In some embodiments of the present application, object data which is expected to be processed by a neural network refers to raw data processed by a computing device. The object data may include multiple batches of data samples, and each batch may include multiple data samples (the case of each batch including one data sample is equivalent to single data sample being processed one by one). For example, a scenario of data processing using a neural network is that a first layer of a neural network uses weight parameters (hereafter also referred to as “weight data”) of the first layer to process a batch of data samples of the object data (the batch of data samples constitutes input data of the first layer) to obtain output data of the first layer. Thereafter, all or a part of the output data of the first layer is processed as input data of a second layer by weight parameters of the second layer to obtain output data of the second layer. The processing may be repeated for the other layers. In addition, the present application does not limit whether or not the neural network includes a branching structure. For example, ResNet Inception v3, etc. with a branching structure or a Visual Geometry Group (VGG) model, etc. without a branching structure all fall within the protection scope of the present application.
Still referring to
Note that only one exemplary architecture of the computing device 100 is illustrated above. Depending on different specific embodiments, the computing device may adopt other architectures. In some embodiments, the calculation module 102 and the first memory 104 are integrated also with other modules. In yet other embodiments, the control module 108 controls the calculation module 102, the first memory 104, and the second memory 106 using different control signals, respectively. In yet further embodiments, the calculation module 102, the first memory 104, and the second memory 106 may be integrated together, or all three may directly perform data transfers to each other, but the amount of memory access of the computing system still refers to the amount of data interactions resulting from the access to the second memory.
In some embodiments, a neural network performs operations on the object data in the computing device 100. Specifically, a neural network may include multiple layers, e.g., for a convolutional neural network, it may include convolutional layer(s), pooling layer(s), activation layer(s), fully-connected layer(s), and the like. Some of the layers such as the convolutional layers and the fully-connected layers of the neural network have weight parameters. Taking the convolutional layers as an example, each convolutional layer processes the input data with a set of weight parameters to obtain the output data. Generally, the weight parameters involved in each convolutional layer are stored in the second memory, and there may be various cases for the storage locations of the input data and output data.
In an embodiment, when the calculation module 102 of the computing device 100 performs operations, the input data of the calculation module 102 may come from the first memory 104 or the second memory 106, and the output data may also be stored in the first memory 104 or the second memory 106. The weight parameters are stored in the second memory 106. When operation of each layer is performed, the weight data of the layer can be loaded from the second memory 106 to the first memory 104, so that the calculation module can obtain the weight data from the first memory 104 to perform calculations (or operations).

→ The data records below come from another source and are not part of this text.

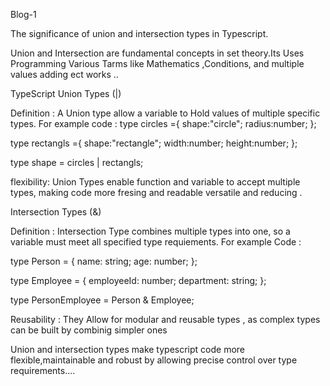 Blog-1

The significance of union and intersection types in Typescript.

Union and Intersection are fundamental concepts in set theory.Its Uses Programming Various Tarms like Mathematics ,Conditions, and multiple values adding ect works ..

TypeScript Union Types (|) 

Definition : A Union type allow a variable to Hold values of multiple specific types.
For example code : 
type circles ={
    shape:"circle";
    radius:number;
};

type rectangls ={
    shape:"rectangle";
    width:number;
    height:number;
};

type shape = circles | rectangls;


flexibility: Union Types enable function and variable to accept multiple types, making code more fresing and readable versatile and reducing .

Intersection Types (&) 

Definition : Intersection Type combines multiple types into one, so a variable must meet all specified type requiements.
For example Code : 

type Person = {
  name: string;
  age: number;
};

type Employee = {
  employeeId: number;
  department: string;
};

type PersonEmployee = Person & Employee;

Reusability : They Allow for modular and reusable types , as complex types can be built by combinig simpler ones 


Union and intersection types make typescript code more flexible,maintainable and robust by allowing precise control over type requirements....
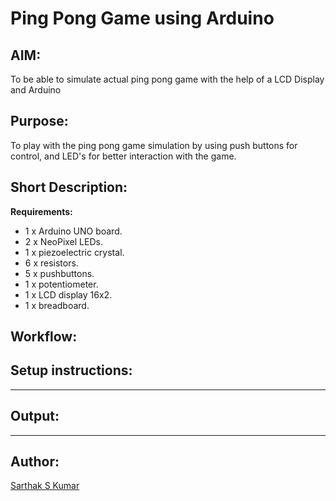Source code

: # Ping Pong Game using Arduino

## AIM:

To be able to simulate actual ping pong game with the help of a LCD Display and Arduino

## Purpose:

To play with the ping pong game simulation by using push buttons for control, and LED's for better interaction with the game.

## Short Description:

**Requirements:**

- 1 x Arduino UNO board.
- 2 x NeoPixel LEDs.
- 1 x piezoelectric crystal.
- 6 x resistors.
- 5 x pushbuttons.
- 1 x potentiometer.
- 1 x LCD display 16x2.
- 1 x breadboard.

## Workflow:


## Setup instructions:



---

## Output:


---

## Author:

[Sarthak S Kumar](https://github.com/SarthakSKumar)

The source of the input data can be as described below. In some embodiments, all of the input data may come from the first memory 104. In some other embodiments, the input data may come from the second memory 106. When the input data needs to be processed, it may be loaded from the second memory 106 to the first memory 104 for calculation by the calculation module. During loading, all data can be loaded from the second memory 106 to the first memory 104 at once, or data may be loaded in batches from the second memory 106 to the first memory 104, i.e., in a partial loading manner.
The storage of output data is similar to that of the input data, with an opposite path of data transfer. For example, in some embodiments, all of the output data can be stored in the first memory 104, while in some other embodiments, the output data processed by the calculation module 102 is output to the first memory 104 and then transferred from the first memory 104 to the second memory 106 for storage.
It can be understood that input data of the first layer of a neural network may come from the second memory 106, and input data of other layers may come from the first memory 104 or the second memory 106 as mentioned above.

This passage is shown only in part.